--- Material to process Enclosed Below ---

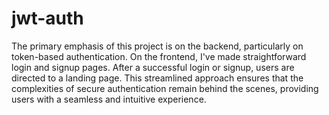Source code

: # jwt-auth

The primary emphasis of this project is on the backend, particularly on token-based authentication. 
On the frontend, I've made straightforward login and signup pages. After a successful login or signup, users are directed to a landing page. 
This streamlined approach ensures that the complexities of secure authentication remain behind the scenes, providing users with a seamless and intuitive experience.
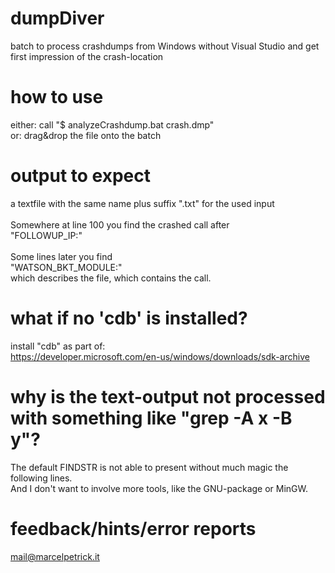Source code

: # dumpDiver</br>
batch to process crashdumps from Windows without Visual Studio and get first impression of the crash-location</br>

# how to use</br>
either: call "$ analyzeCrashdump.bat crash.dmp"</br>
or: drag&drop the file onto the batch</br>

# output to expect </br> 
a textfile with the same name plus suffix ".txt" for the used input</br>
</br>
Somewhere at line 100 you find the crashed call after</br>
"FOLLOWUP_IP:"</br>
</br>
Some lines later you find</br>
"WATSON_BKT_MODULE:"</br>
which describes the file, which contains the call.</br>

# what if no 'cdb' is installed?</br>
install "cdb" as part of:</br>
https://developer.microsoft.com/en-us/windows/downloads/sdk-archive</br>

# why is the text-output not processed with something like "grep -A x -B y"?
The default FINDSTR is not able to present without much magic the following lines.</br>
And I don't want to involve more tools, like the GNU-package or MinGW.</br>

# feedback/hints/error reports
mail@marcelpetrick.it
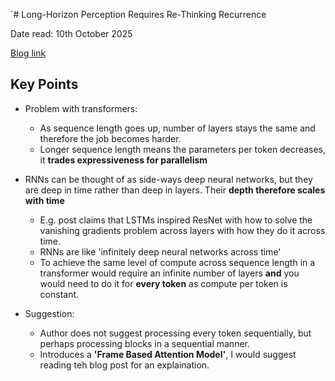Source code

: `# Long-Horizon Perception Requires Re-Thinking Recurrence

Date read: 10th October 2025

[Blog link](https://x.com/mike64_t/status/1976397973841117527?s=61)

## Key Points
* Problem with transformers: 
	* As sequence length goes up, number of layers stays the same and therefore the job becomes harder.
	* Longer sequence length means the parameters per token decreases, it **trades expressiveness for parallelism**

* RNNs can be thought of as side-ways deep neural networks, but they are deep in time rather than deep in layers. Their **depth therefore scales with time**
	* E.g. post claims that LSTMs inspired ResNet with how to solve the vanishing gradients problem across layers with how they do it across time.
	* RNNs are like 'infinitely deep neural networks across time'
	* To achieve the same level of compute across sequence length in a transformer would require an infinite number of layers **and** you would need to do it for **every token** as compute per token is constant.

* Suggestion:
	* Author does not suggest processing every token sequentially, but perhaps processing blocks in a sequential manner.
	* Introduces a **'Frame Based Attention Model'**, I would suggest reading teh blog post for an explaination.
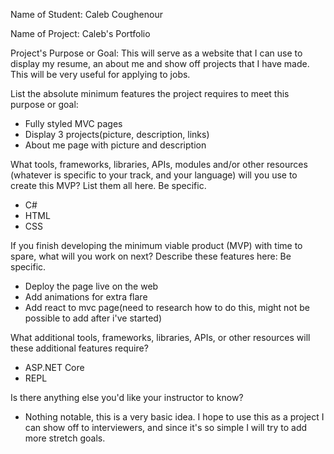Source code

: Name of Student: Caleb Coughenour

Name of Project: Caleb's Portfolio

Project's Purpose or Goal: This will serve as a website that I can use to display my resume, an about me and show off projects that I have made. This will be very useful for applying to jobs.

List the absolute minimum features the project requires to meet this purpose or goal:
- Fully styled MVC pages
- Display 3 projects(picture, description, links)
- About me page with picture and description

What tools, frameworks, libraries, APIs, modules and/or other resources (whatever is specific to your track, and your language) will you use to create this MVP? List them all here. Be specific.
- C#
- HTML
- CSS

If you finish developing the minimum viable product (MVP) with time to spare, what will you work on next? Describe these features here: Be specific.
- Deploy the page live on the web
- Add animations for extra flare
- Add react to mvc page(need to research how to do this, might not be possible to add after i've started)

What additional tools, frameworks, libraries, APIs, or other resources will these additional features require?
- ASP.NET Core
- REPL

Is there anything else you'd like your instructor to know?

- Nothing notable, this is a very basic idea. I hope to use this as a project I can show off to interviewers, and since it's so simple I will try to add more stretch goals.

--- End of Enclosed Material to process ---

Which lines of the data include the string "call"? Find them and copy each one.

either: call "$ analyzeCrashdump.bat crash.dmp"</br>
Somewhere at line 100 you find the crashed call after</br>
which describes the file, which contains the call.</br>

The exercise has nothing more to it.